Iles Selvagens : un petit rab'

Escale aux îles Selvagens, un petit rab’ de Portugal

 

 

Jeudi 11 novembre, dans la matinée, nous laissons Madère dans le sillage, avec une pointe de nostalgie. On s’y était presque attachés, en tous cas on s’y sentait bien ! Notre route presque plein sud passe près des Ilhas Desertas, de fines écailles de basalte que l’on déroule dans la longueur. Peu de vent pour ce début de traversée, la mer est calme, un peu de voile, un peu de moteur, un peu des deux. Répétitions de guitare pour les deux Philippe dans le carré.
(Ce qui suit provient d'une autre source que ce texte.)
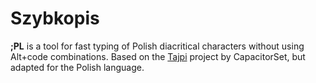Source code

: # Szybkopis
**;PL** is a tool for fast typing of Polish diacritical characters without using Alt+code combinations. Based on the [Tajpi](https://github.com/CapacitorSet/tajpi) project by CapacitorSet, but adapted for the Polish language.
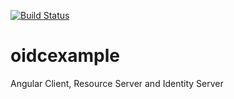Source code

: [![Build Status](https://travis-ci.org/mkeuschn/oidcexample.svg?branch=primary)](https://travis-ci.org/mkeuschn/oidcexample)

# oidcexample
Angular Client, Resource Server and Identity Server
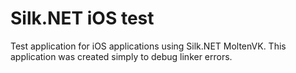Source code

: # Silk.NET iOS test

Test application for iOS applications using Silk.NET MoltenVK. This application was created simply to debug linker errors.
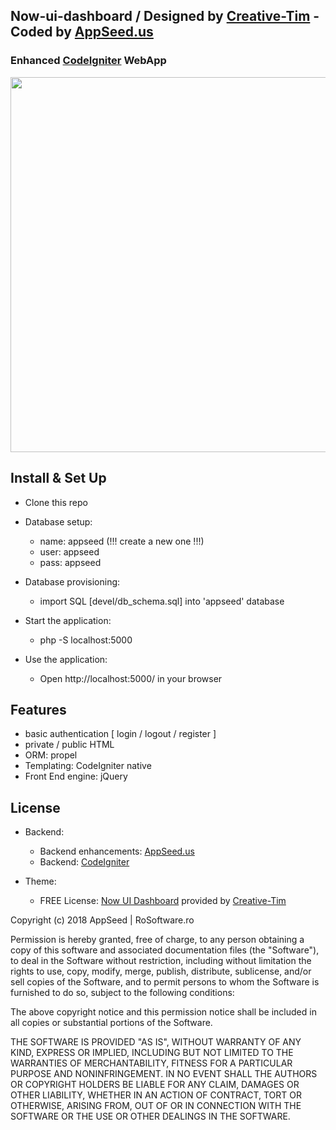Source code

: ## Now-ui-dashboard / Designed by [Creative-Tim](https://www.creative-tim.com) - Coded by [AppSeed.us](https://www.appseed.us/?ref=github) 
### Enhanced [CodeIgniter](https://codeigniter.com/) WebApp



<p align="center">
  <img width="800" height="600" src="https://www.appseed.us/static/media/material-dashboard/thumbnail.jpg">
</p>



## Install & Set Up

* Clone this repo
* Database setup:
    * name: appseed (!!! create a new one !!!)  
    * user: appseed
    * pass: appseed
* Database provisioning:
    * import SQL [devel/db_schema.sql] into 'appseed' database   
    
* Start the application:
    * php -S localhost:5000

* Use the application:
    * Open http://localhost:5000/ in your browser


## Features

* basic authentication [ login / logout / register ]
* private / public HTML 
* ORM: propel
* Templating: CodeIgniter native
* Front End engine: jQuery 


## License

* Backend:
    * Backend enhancements: [AppSeed.us](https://www.appseed.us/?ref=github)
    * Backend: [CodeIgniter](https://codeigniter.com/)

* Theme:
    * FREE License: [Now UI Dashboard](https://www.creative-tim.com/product/now-ui-dashboard) provided by [Creative-Tim](https://www.creative-tim.com)





Copyright (c) 2018 AppSeed | RoSoftware.ro

Permission is hereby granted, free of charge, to any person obtaining a copy
of this software and associated documentation files (the "Software"), to deal
in the Software without restriction, including without limitation the rights
to use, copy, modify, merge, publish, distribute, sublicense, and/or sell
copies of the Software, and to permit persons to whom the Software is
furnished to do so, subject to the following conditions:

The above copyright notice and this permission notice shall be included in all
copies or substantial portions of the Software.

THE SOFTWARE IS PROVIDED "AS IS", WITHOUT WARRANTY OF ANY KIND, EXPRESS OR
IMPLIED, INCLUDING BUT NOT LIMITED TO THE WARRANTIES OF MERCHANTABILITY,
FITNESS FOR A PARTICULAR PURPOSE AND NONINFRINGEMENT. IN NO EVENT SHALL THE
AUTHORS OR COPYRIGHT HOLDERS BE LIABLE FOR ANY CLAIM, DAMAGES OR OTHER
LIABILITY, WHETHER IN AN ACTION OF CONTRACT, TORT OR OTHERWISE, ARISING FROM,
OUT OF OR IN CONNECTION WITH THE SOFTWARE OR THE USE OR OTHER DEALINGS IN THE
SOFTWARE.


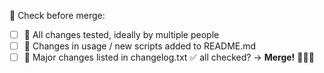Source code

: 🤔 Check before merge:
- [ ] 🔨 All changes tested, ideally by multiple people
- [ ] 📝 Changes in usage / new scripts added to README.md
- [ ] 📣 Major changes listed in changelog.txt
✅ all checked? -> **Merge!** 🎉🎉🎉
La pêche n’est toujours pas miraculeuse, un deuxième leurre à bavette se fait la malle, et rien au bout du fil ! Le soir, les quarts s’organisent, à trois ça permet de ne faire qu’un quart par nuit, c’est plus reposant !

 

Traversée tranquille

 

The Philippes' jazz band

 

Notre objectif est de couper la route de Ténérife en deux ou plutôt aux ¾ en faisant escale aux îles Selvagens, qui font aussi partie de l’archipel de Madère, à 155 miles de « l’île mère ». Elles sont classées réserves naturelles, et il a fallu demander un permis pour pouvoir y faire escale. Nous visons l’Ilha Selvagem Grande, qui abrite un petit mouillage tenable seulement par très beau temps, sans houle. Les îles ne sont pas sauvages pour rien : défendues par des cailloux qui ne sont que très partiellement cartographiés, elles ne peuvent s’aborder que de jour. La deuxième journée de traversée, nous ralentissons donc un peu l’allure pour arriver à l’Ilha Grande dans la lumière du petit matin. Le catamaran « Chamalou » qui a quitté Quinta do Lorde le même jour que nous est à l’ancre un peu au large, il a dû aussi attendre l’aube pour s’aventurer plus près. Le mouillage de l’Enseada des Carragas est une petite crique peu profonde entourée de rochers, au sud de la Punta da Atalaia. Des rochers, il y en a au fond aussi, et Philippe part pour son expédition « Comex » rituelle à l’arrivée au mouillage pour aller vérifier la tenue de l’ancre, mais cette fois par 15 m de fond, pas évident en apnée. Effectivement, il n’y a presque que des cailloux, heureusement que la météo n’annonce que de la pétole pour la nuit ...

 

On arrive ...


Premier petit tour à terre, le débarquement en annexe s’effectue sur un débarcadère en béton, la maison des gardiens est juste au-dessus. Nous sommes accueillis par Carlos, un des deux gardiens de l’île, qui nous donne rendez-vous en début d’après-midi pour une visite guidée. Il y a deux gardiens en permanence sur l’île Selvagem Grande, avec des relèves tous les 22 jours qui arrivent par bateau en même temps que les vivres. Pendant un an, ils alternent donc 22 jours sur l’île, puis 22 jours à Funchal. Des vivres, il en faut, car un stage survie sur les îles Selvagens ne serait pas une sinécure ! Nous sommes accueillis aussi par la chienne baptisée « Selvagens » qui est née sur l’île et ne la quitte pas ! Les gardiens tournent, elle reste !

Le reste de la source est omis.